[Records from a data source]
====

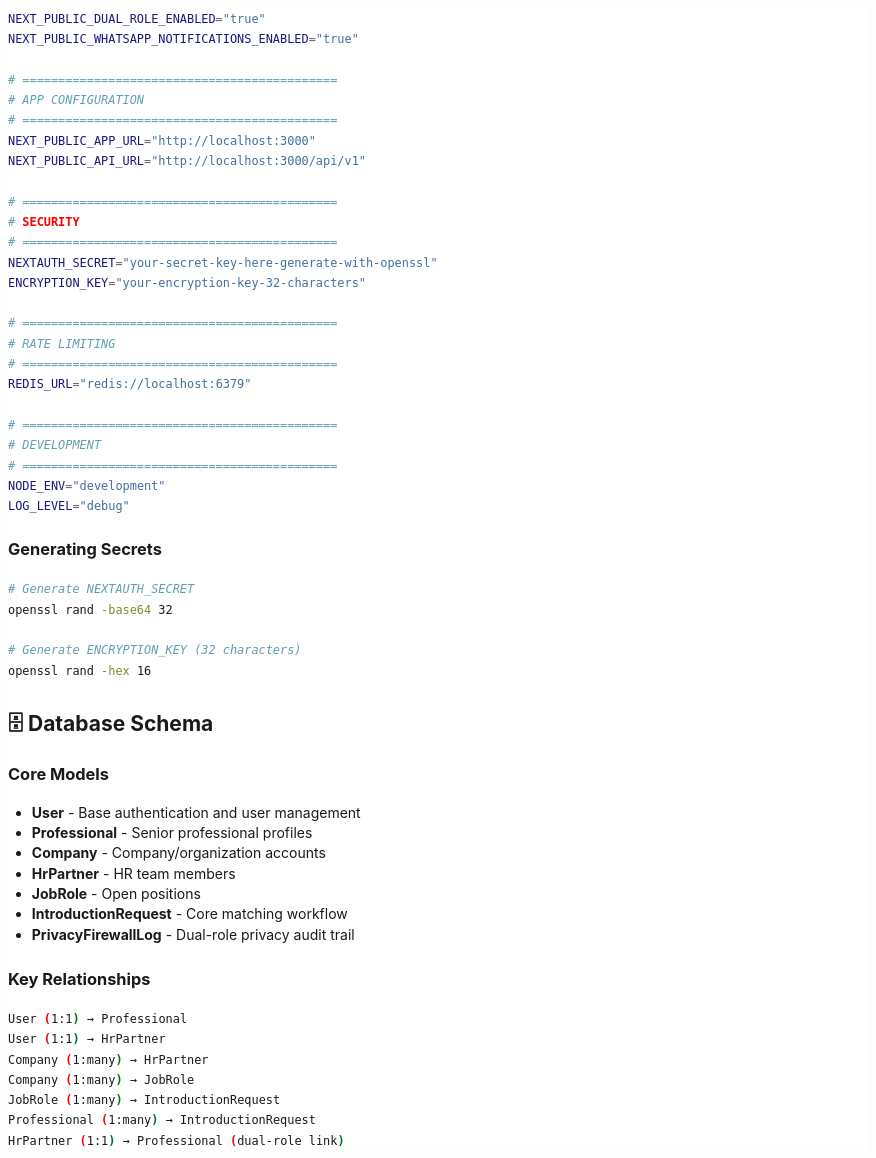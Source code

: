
 ```bash 
NEXT_PUBLIC_DUAL_ROLE_ENABLED="true"
NEXT_PUBLIC_WHATSAPP_NOTIFICATIONS_ENABLED="true"

# ============================================
# APP CONFIGURATION
# ============================================
NEXT_PUBLIC_APP_URL="http://localhost:3000"
NEXT_PUBLIC_API_URL="http://localhost:3000/api/v1"

# ============================================
# SECURITY
# ============================================
NEXTAUTH_SECRET="your-secret-key-here-generate-with-openssl"
ENCRYPTION_KEY="your-encryption-key-32-characters"

# ============================================
# RATE LIMITING
# ============================================
REDIS_URL="redis://localhost:6379"

# ============================================
# DEVELOPMENT
# ============================================
NODE_ENV="development"
LOG_LEVEL="debug"
```

### Generating Secrets
```bash 
# Generate NEXTAUTH_SECRET
openssl rand -base64 32

# Generate ENCRYPTION_KEY (32 characters)
openssl rand -hex 16
```

## 🗄 Database Schema
### Core Models
- **User** - Base authentication and user management
- **Professional** - Senior professional profiles
- **Company** - Company/organization accounts
- **HrPartner** - HR team members
- **JobRole** - Open positions
- **IntroductionRequest** - Core matching workflow
- **PrivacyFirewallLog** - Dual-role privacy audit trail

### Key Relationships
```bash 
User (1:1) → Professional
User (1:1) → HrPartner
Company (1:many) → HrPartner
Company (1:many) → JobRole
JobRole (1:many) → IntroductionRequest
Professional (1:many) → IntroductionRequest
HrPartner (1:1) → Professional (dual-role link)
```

====

ASSIGNMENT
Wherever a line in the data above contains the word "Professional", copy that line.

EXPECTED OUTPUT
- **Professional** - Senior professional profiles
User (1:1) → Professional
Professional (1:many) → IntroductionRequest
HrPartner (1:1) → Professional (dual-role link)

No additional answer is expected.